Setelah ambulance tiba pun, Stewart tak bisa segera dilarikan ke rumah sakit terdekat di Liege karena ternyata supir ambulance nya tersesat dan tak bisa menemukan arah ke rumah sakit. Akhirnya Stewart dilarikan ke Inggris dengan pesawat jet pribadi. Bayangkan, Stewart harus menanti pertolongan medis dalam kecemasan luar biasa mengingat ia telah basah kuyup oleh bakan bakarnya yang bocor sambil menatap ngeri puntung-puntung rokok yang berserakan di sekitarnya sambil berharap dalam hati semoga tak ada orang bodoh yang ceroboh meninggalkan puntung rokoknya masih menyala dan melemparnya begitu saja sehingga bisa saja mengenainya dan menciptakan ledakan yang mungkin tak tak sedahsyat bom atom di Nagasaki atau Hiroshima, tapi setitik api tersebut bisa membuat Stewart menjadi daging panggang. Atau bayangkan betapa gemas dan nestapanya Stewart meratapi nasibnya saat supir ambulance tersesat sehingga akhirnya ia harus diterbangkan kembali ke Inggris. Dua puluh lima menit lamanya ia harus terbaring tak berdaya di dalam mobilnya dan setelah ia berhasil dikeluarkan dari mobilnya, ia masih harus terbaring di antara puntung rokok yang berserakan menanti ambulance yang kemudian tak bisa mengantarkannya ke rumah sakit.

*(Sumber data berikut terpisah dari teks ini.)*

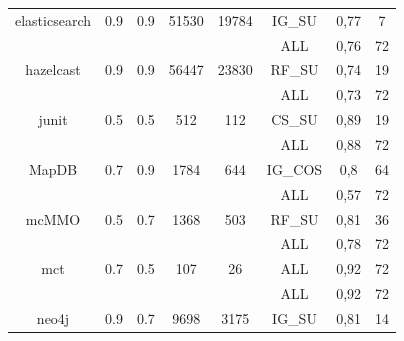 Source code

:\begin{table}[H]
\begin{center}
{\begin{tabular}{cccccccc}
elasticsearch                  & 0.9        & 0.9           & 51530            & 19784              & IG\_SU                   & 0,77       & 7                             \\
                               &            &               &                  &                    & ALL                      & 0,76       & 72                            \\
hazelcast                      & 0.9        & 0.9           & 56447            & 23830              & RF\_SU                   & 0,74       & 19                            \\
                               &            &               &                  &                    & ALL                      & 0,73       & 72                            \\
junit                          & 0.5        & 0.5           & 512              & 112                & CS\_SU                   & 0,89       & 19                            \\
                               &            &               &                  &                    & ALL                      & 0,88       & 72                            \\
MapDB                          & 0.7        & 0.9           & 1784             & 644                & IG\_COS                  & 0,8        & 64                            \\
                               &            &               &                  &                    & ALL                      & 0,57       & 72                            \\
mcMMO                          & 0.5        & 0.7           & 1368             & 503                & RF\_SU                   & 0,81       & 36                            \\
                               &            &               &                  &                    & ALL                      & 0,78       & 72                            \\
mct                            & 0.7        & 0.5           & 107              & 26                 & ALL                      & 0,92       & 72                            \\
                               &            &               &                  &                    & ALL                      & 0,92       & 72                            \\
neo4j                          & 0.9        & 0.7           & 9698             & 3175               & IG\_SU                   & 0,81       & 14                            \\

\end{tabular}}
\end{center}
\end{table}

Sejak kejadian di Spa tersebut, Stewart bersama Louis Stanley, bos tim BRM gencar menyarakan kampanye keselamatan di F1, mendesak agar penyelenggara F1 menyediakan emergency services dan meningkatkan keselamatan di sekitar trek dengan memasang barrier yang bisa meminimalkan dampak yang harus dihadapi pebalap saat kecelakaan. Stewart bahkan sampai membawa dokter pribadi ke setiap balapannya mengingat pentingnya peran seorang tenaga medis dalam memberikan pertolongan pertama. Bayangkan apa yang akan terjadi pada Ralf Schumacher yang dua kali mobilnya terbang bebas setelah membentur tembok pembatas saat GP Amerika kalau saja tingkat keselamatan di F1 belum seperti saat ini? Atau yang paling fresh, bagaimana kira-kira nasib Massa setelah mengalami kecelakaan parah di sesi qualifikasi GP Hungaria pada 2009 lalu seandainya saja F1 tak memiliki tenaga medis seperti pada masa Stewart yang harus tergeletak tak berdaya menanti ambulance tiba?

Selain masalah tenaga medis dan peningkatan keselamatan di sekitar trek, Stewart juga mendesak penggunaan seat belt dan helm full face. Stewart bahkan mendesak para pemilik sirkuit untuk memodernisasi trek mereka sampai-sampai ia mengorganisasi rekan-rekannya sesama pebalap untuk memboikot balapan di Spa-Frnacorchamps dan Nurburgring sampai pihak pengelola sirkuit tersebut memperbaiki barrier, area run-off, dan fasilitas medis.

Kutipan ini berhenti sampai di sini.